We have established two simple protocols to detect FOB by visual observation or chemiluminescence measurement (Figure 2). We propose a scoring system for FOB, which can be used in either protocol. For practical use, there are three tips for obtaining reproducible results as follows: first, the absolute value of chemiluminescence of the luminol solution can differ in each experiment; one needs to either set up wells containing 5 μg of a control fecal sample from normal mice to calculate the chemiluminescence ratios, or freeze and store all fecal samples so that all samples can be analyzed simultaneously in a single experiment. Second, the chemiluminescence decreases rapidly once the luminol reaction is initiated (Supplementary Movie 2); the chemiluminescence needs to be measured immediately following addition of the luminol solution. Third, several compounds affect the luminol reaction [8]. In our study, contamination with low levels of phosphate-buffered saline (PBS) and murine urine decreased the luminol reaction, while contamination with bleach (sodium hypochlorite, Wako Pure Chemical) and H2O2 increased the reaction: 50% and 99% decreases by 1 μl of PBS and normal urine/100 μl reaction, respectively; sixfold and fourfold increases by 1 μl of 100-times diluted sodium hypochlorite and 1 μl of 3% H2O2 solution/100 μl reaction, respectively. In summary, our FOB detection method is simple, quick, economical and semi-quantitative, allowing researchers to detect FOB in experimental mice. It would be interesting to compare this method to other methods, such as the guaiac test and the immunochemical test in the future.

Figure 2.

Schematic illustration of two protocols for detecting fecal occult blood by the luminol reaction.
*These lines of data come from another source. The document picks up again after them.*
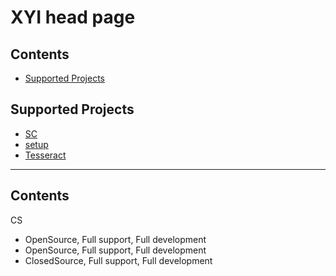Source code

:# XYI head page

## Contents

- [Supported Projects](#Supported-Projects)


## Supported Projects
- [SC](https://github.com/MiranDaniel/xyi-sc)
- [setup](https://github.com/MiranDaniel/xyi-setup)
- [Tesseract](https://github.com/MiranDaniel/tesseract)

---

## Contents


CS


 - OpenSource, Full support, Full development
 - OpenSource, Full support, Full development
 - ClosedSource, Full support, Full development
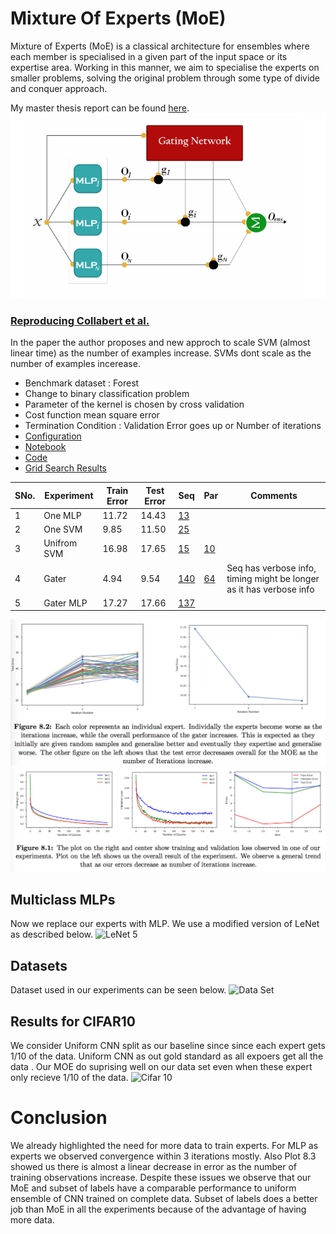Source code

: # Mixture Of Experts (MoE)
Mixture of Experts (MoE) is a classical architecture for ensembles where each member is specialised in a given part of the input space or its expertise area. Working in this manner, we aim to specialise the experts on smaller problems, solving the original problem through some type of divide and conquer approach.

My master thesis report can be found [here](https://github.com/krishnakalyan3/MixtureOfExperts/blob/master/kalyan_thesis.pdf).
![MoE](plots/gater1.png)

### [Reproducing Collabert et al.](https://papers.nips.cc/paper/1949-a-parallel-mixture-of-svms-for-very-large-scale-problems.pdf)
In the paper the author proposes and new approch to scale SVM (almost linear time) as the number of examples increase. SVMs dont scale as the number of examples incerease.

- Benchmark dataset : Forest
- Change to binary classification problem
- Parameter of the kernel is chosen by cross validation
- Cost function mean square error
- Termination Condition : Validation Error goes up or Number of iterations
- [Configuration](https://github.com/krishnakalyan3/Scripts/blob/master/Thesis/logs/forest.txt)
- [Notebook](https://github.com/krishnakalyan3/Scripts/blob/master/Thesis/notebooks/Forest.ipynb)
- [Code](https://github.com/krishnakalyan3/MixtureOfExperts/tree/master/code/forest)
- [Grid Search Results](https://github.com/krishnakalyan3/MixtureOfExperts/tree/master/forest_gs.md)

SNo.| Experiment | Train Error | Test Error | Seq| Par | Comments
--- | --- | --- | --- | --- | --- | ---
1 | One MLP | 11.72 | 14.43 | [13](https://github.com/krishnakalyan3/Scripts/blob/master/Thesis/logs/forest_single_mlp.txt) |  | 
2 | One SVM | 9.85 | 11.50 | [25](https://github.com/krishnakalyan3/Scripts/blob/master/Thesis/logs/forest_single_svm.txt) |  |  
3 | Unifrom SVM | 16.98 | 17.65 | [15](https://github.com/krishnakalyan3/Scripts/blob/master/Thesis/logs/forest_uniform_seq_svm.txt) | [10](https://github.com/krishnakalyan3/Scripts/blob/master/Thesis/logs/forest_uniform_parallel_svm.txt)|  | 
4 | Gater | 4.94 | 9.54| [140](https://github.com/krishnakalyan3/Scripts/blob/master/Thesis/logs/forest_gater_seq_verbose.txt) |[64](https://github.com/krishnakalyan3/Scripts/blob/master/Thesis/logs/forest_gater_par_bias_1.txt) | Seq has verbose info, timing might be longer as it has verbose info
5 | Gater MLP | 17.27 | 17.66 | [137](https://github.com/krishnakalyan3/Scripts/blob/master/Thesis/logs/forest_gater_mlp.txt) | 


![Loss Curves](plots/forest/fig2.png)
![Expert Improvement](plots/forest/fig1.png)

## Multiclass MLPs
Now we replace our experts with MLP. We use a modified version of LeNet as described below.
![LeNet 5](plots/forest/lenet.png)

## Datasets
Dataset used in our experiments can be seen below.
![Data Set](plots/forest/data_used.png)

## Results for CIFAR10
We consider Uniform CNN split as our baseline since since each expert gets 1/10 of the data. Uniform CNN as out gold standard as all expoers get all the data
. Our MOE do suprising well on our data set even when these expert only recieve 1/10 of the data.
![Cifar 10](plots/forest/cifar10.png)

# Conclusion
We already highlighted the need for more data to train experts. For MLP as experts we observed convergence within 3 iterations mostly. Also Plot 8.3 showed us there is almost a linear decrease in error as the number of training observations increase. Despite these issues we observe that our MoE and subset of labels have a comparable performance to uniform ensemble of CNN trained on complete data. Subset of labels does a better job than MoE in all the experiments because of the advantage of having more data.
Visual detection (A) and chemiluminescence measurement (B). (A) Visual detection: (1) Add a luminol dilute solution (dilute the original solution fivefold with deionized-distilled water [ddH2O]) to pooled feces in a microtube (left) or a piece of feces taken by a toothpick in a white 96-well plate (right); and (2) observe them in dark field. In the presence of blood, blue–white chemiluminescence is visible. (B) Chemiluminescence measurement: (1) Prepare fecal solutions with ddH2O (1 mg/ml) in a microtube; (2) vortex and centrifuge the tube for 2 min; (3) transfer 5 μl of the solution (containing 5 μg of feces) in a 96-well plate; (4) add 100 μl of a luminol dilute solution (diluted 500-fold with ddH2O) to each well; and (5) measure the chemiluminescence signal by a luminometer immediately. (C) Fecal blood scores based on the two luminol protocols. To calculate the chemiluminescence ratios, it is recommended to store the control fecal solution (1 mg/ml) derived from normal mice. Hb concentrations have been estimated by comparing with the results of feces mixed with standard Hb solutions.

ddH2O: Deionized-distilled water; Hb: Hemoglobin.